Jio terdengar mendesah panjang. "Setengah mati. Gue lagi geletakkan aja di rumah. Gak bisa nongkrong, duitnya gak cukup. Sedih banget lah. Kapan pada pulang?"

Jio mengadu dengan miris. Sada juga bisa dengar karena Dior sengaja loud speaker.

"Bentar lagi, kita makan dulu. Lu udah makan?" tanya Dior, sebagai kakak yang agak perhatian.

"Belom. Laper banget gue, tadi cuma bisa beli burger di drive thru."

Bisa dipastikan Jio lagi pasang wajah cemberutnya sekarang.

"Kasian banget lu, mau makan apa?"

"Mmmm." Di sebrang sana anak itu mengeluarkan suara gumaman panjang, pertanda sedang berpikir.

"Gue masak aja, Ji." Sada mendekatkan mulut pada handphone Dior yang ada di meja.

"Dih, emang lo bisa. Gak usahlah, nyalain kompor aja kagak pernah," sahut Dior cepat.

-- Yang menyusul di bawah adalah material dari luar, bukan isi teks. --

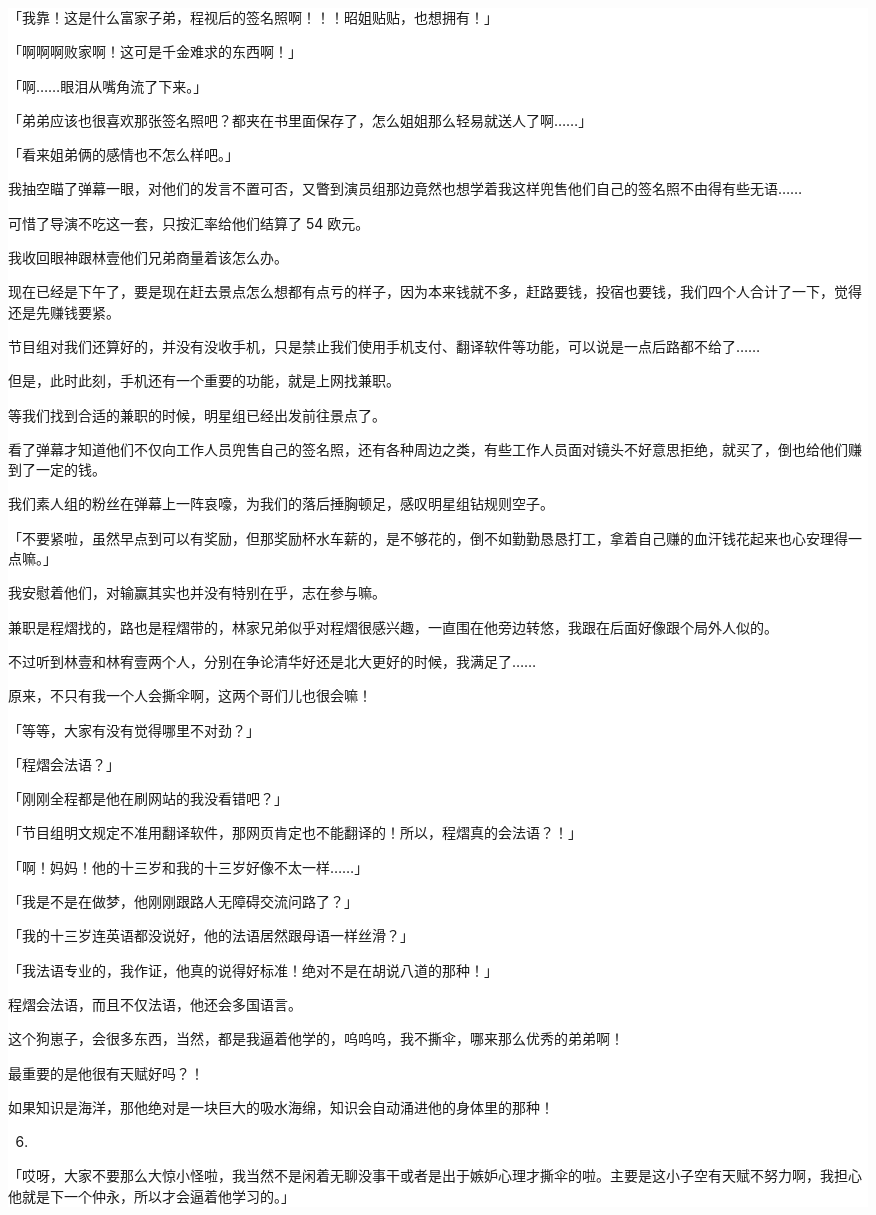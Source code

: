 「我靠！这是什么富家子弟，程视后的签名照啊！！！昭姐贴贴，也想拥有！」

「啊啊啊败家啊！这可是千金难求的东西啊！」

「啊……眼泪从嘴角流了下来。」

「弟弟应该也很喜欢那张签名照吧？都夹在书里面保存了，怎么姐姐那么轻易就送人了啊……」

「看来姐弟俩的感情也不怎么样吧。」

我抽空瞄了弹幕一眼，对他们的发言不置可否，又瞥到演员组那边竟然也想学着我这样兜售他们自己的签名照不由得有些无语……

可惜了导演不吃这一套，只按汇率给他们结算了 54 欧元。

我收回眼神跟林壹他们兄弟商量着该怎么办。

现在已经是下午了，要是现在赶去景点怎么想都有点亏的样子，因为本来钱就不多，赶路要钱，投宿也要钱，我们四个人合计了一下，觉得还是先赚钱要紧。

节目组对我们还算好的，并没有没收手机，只是禁止我们使用手机支付、翻译软件等功能，可以说是一点后路都不给了……

但是，此时此刻，手机还有一个重要的功能，就是上网找兼职。

等我们找到合适的兼职的时候，明星组已经出发前往景点了。

看了弹幕才知道他们不仅向工作人员兜售自己的签名照，还有各种周边之类，有些工作人员面对镜头不好意思拒绝，就买了，倒也给他们赚到了一定的钱。

我们素人组的粉丝在弹幕上一阵哀嚎，为我们的落后捶胸顿足，感叹明星组钻规则空子。

「不要紧啦，虽然早点到可以有奖励，但那奖励杯水车薪的，是不够花的，倒不如勤勤恳恳打工，拿着自己赚的血汗钱花起来也心安理得一点嘛。」

我安慰着他们，对输赢其实也并没有特别在乎，志在参与嘛。

兼职是程熠找的，路也是程熠带的，林家兄弟似乎对程熠很感兴趣，一直围在他旁边转悠，我跟在后面好像跟个局外人似的。

不过听到林壹和林宥壹两个人，分别在争论清华好还是北大更好的时候，我满足了……

原来，不只有我一个人会撕伞啊，这两个哥们儿也很会嘛！

「等等，大家有没有觉得哪里不对劲？」

「程熠会法语？」

「刚刚全程都是他在刷网站的我没看错吧？」

「节目组明文规定不准用翻译软件，那网页肯定也不能翻译的！所以，程熠真的会法语？！」

「啊！妈妈！他的十三岁和我的十三岁好像不太一样……」

「我是不是在做梦，他刚刚跟路人无障碍交流问路了？」

「我的十三岁连英语都没说好，他的法语居然跟母语一样丝滑？」

「我法语专业的，我作证，他真的说得好标准！绝对不是在胡说八道的那种！」

程熠会法语，而且不仅法语，他还会多国语言。

这个狗崽子，会很多东西，当然，都是我逼着他学的，呜呜呜，我不撕伞，哪来那么优秀的弟弟啊！

最重要的是他很有天赋好吗？！

如果知识是海洋，那他绝对是一块巨大的吸水海绵，知识会自动涌进他的身体里的那种！

6.

「哎呀，大家不要那么大惊小怪啦，我当然不是闲着无聊没事干或者是出于嫉妒心理才撕伞的啦。主要是这小子空有天赋不努力啊，我担心他就是下一个仲永，所以才会逼着他学习的。」
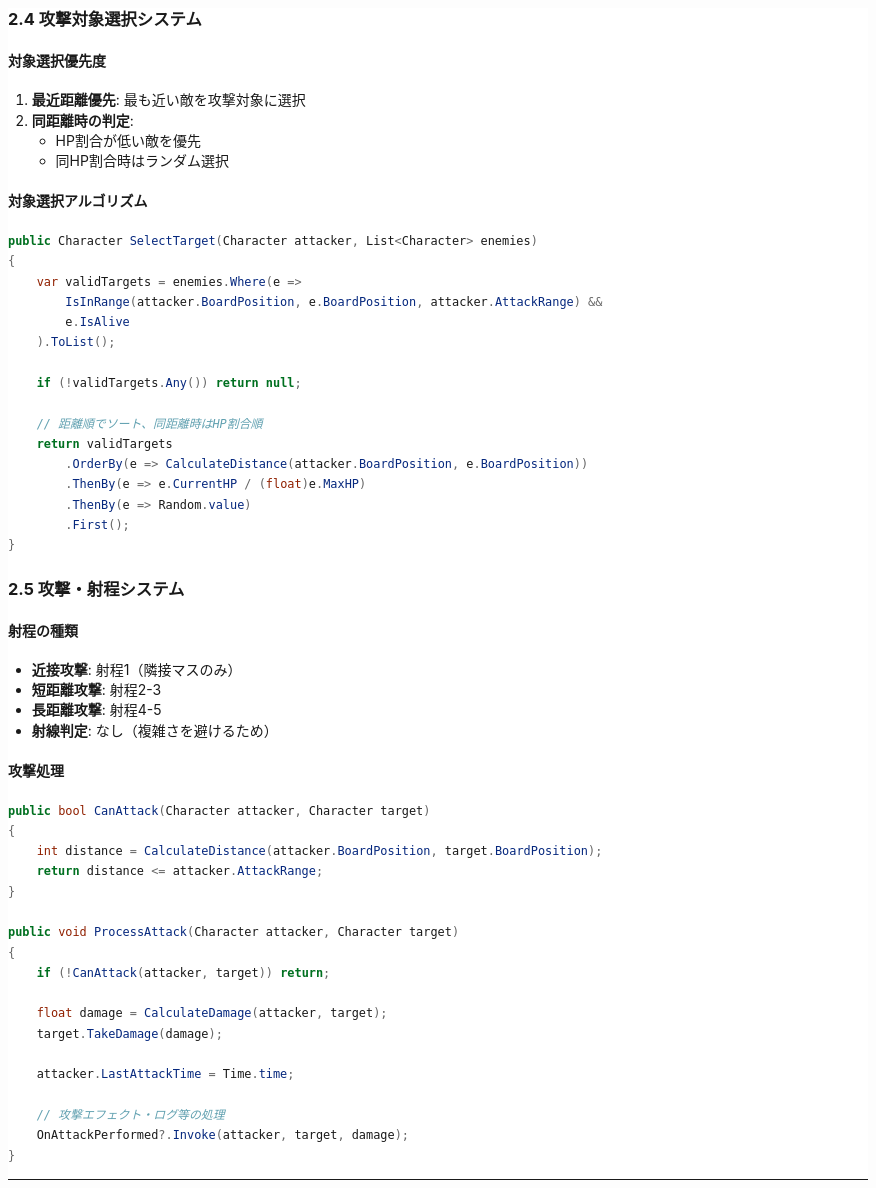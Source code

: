 ### 2.4 攻撃対象選択システム

#### 対象選択優先度
1. **最近距離優先**: 最も近い敵を攻撃対象に選択
2. **同距離時の判定**: 
   - HP割合が低い敵を優先
   - 同HP割合時はランダム選択

#### 対象選択アルゴリズム
```csharp
public Character SelectTarget(Character attacker, List<Character> enemies)
{
    var validTargets = enemies.Where(e => 
        IsInRange(attacker.BoardPosition, e.BoardPosition, attacker.AttackRange) &&
        e.IsAlive
    ).ToList();
    
    if (!validTargets.Any()) return null;
    
    // 距離順でソート、同距離時はHP割合順
    return validTargets
        .OrderBy(e => CalculateDistance(attacker.BoardPosition, e.BoardPosition))
        .ThenBy(e => e.CurrentHP / (float)e.MaxHP)
        .ThenBy(e => Random.value)
        .First();
}
```

### 2.5 攻撃・射程システム

#### 射程の種類
- **近接攻撃**: 射程1（隣接マスのみ）
- **短距離攻撃**: 射程2-3
- **長距離攻撃**: 射程4-5
- **射線判定**: なし（複雑さを避けるため）

#### 攻撃処理
```csharp
public bool CanAttack(Character attacker, Character target)
{
    int distance = CalculateDistance(attacker.BoardPosition, target.BoardPosition);
    return distance <= attacker.AttackRange;
}

public void ProcessAttack(Character attacker, Character target)
{
    if (!CanAttack(attacker, target)) return;
    
    float damage = CalculateDamage(attacker, target);
    target.TakeDamage(damage);
    
    attacker.LastAttackTime = Time.time;
    
    // 攻撃エフェクト・ログ等の処理
    OnAttackPerformed?.Invoke(attacker, target, damage);
}
```

---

Baru dengar niatnya doang, udah ngeri aja dia.

"Yor, lo kira kita beli telor kemaren buat apaan? Makan mentah? Ya, buat dimasak lah!" kata Sada sewot.

"Gak percaya gue. Ji, mau apaan?" Dior tetap bertanya. Tak ada sedikit pun kepercayaan pada Sada kalau soal masak memasak. Dia nyalain kompor aja, 24 tahun hidup kayaknya gak pernah.

"Bang, jangan racunin gue, plis. Gue mau ayam spicy mcd aja, Bang," pinta Jio.

Dior mengangguk. "Oke," sahutnya. Lalu mematikan panggilan.

"Yor, kita harus hemat. Beli mulu."

Sada menatap dengan raut wajah tak rela. Uang di dompet nya akan terpakai lagi, kesel banget, padahal tinggal goreng telor apa susahnya. Dia juga bisa kok.

"Tapi gue lebih sayang sama perut Jio," ucap Dior.

Sada mendecih. "Awas aja lo pada, tar gue belajar masak. Masakan gue bakal enak!"

Dior hanya mengunyah. Tidak terlalu mendengarkan ucapan Sada yang penuh ambisi itu.

---

🌱
🤗

Tak bosan kubilang..

Jangan berharap gini gitu ya..

Soalnya cerita berjalan seringnya gak sesuai harapan.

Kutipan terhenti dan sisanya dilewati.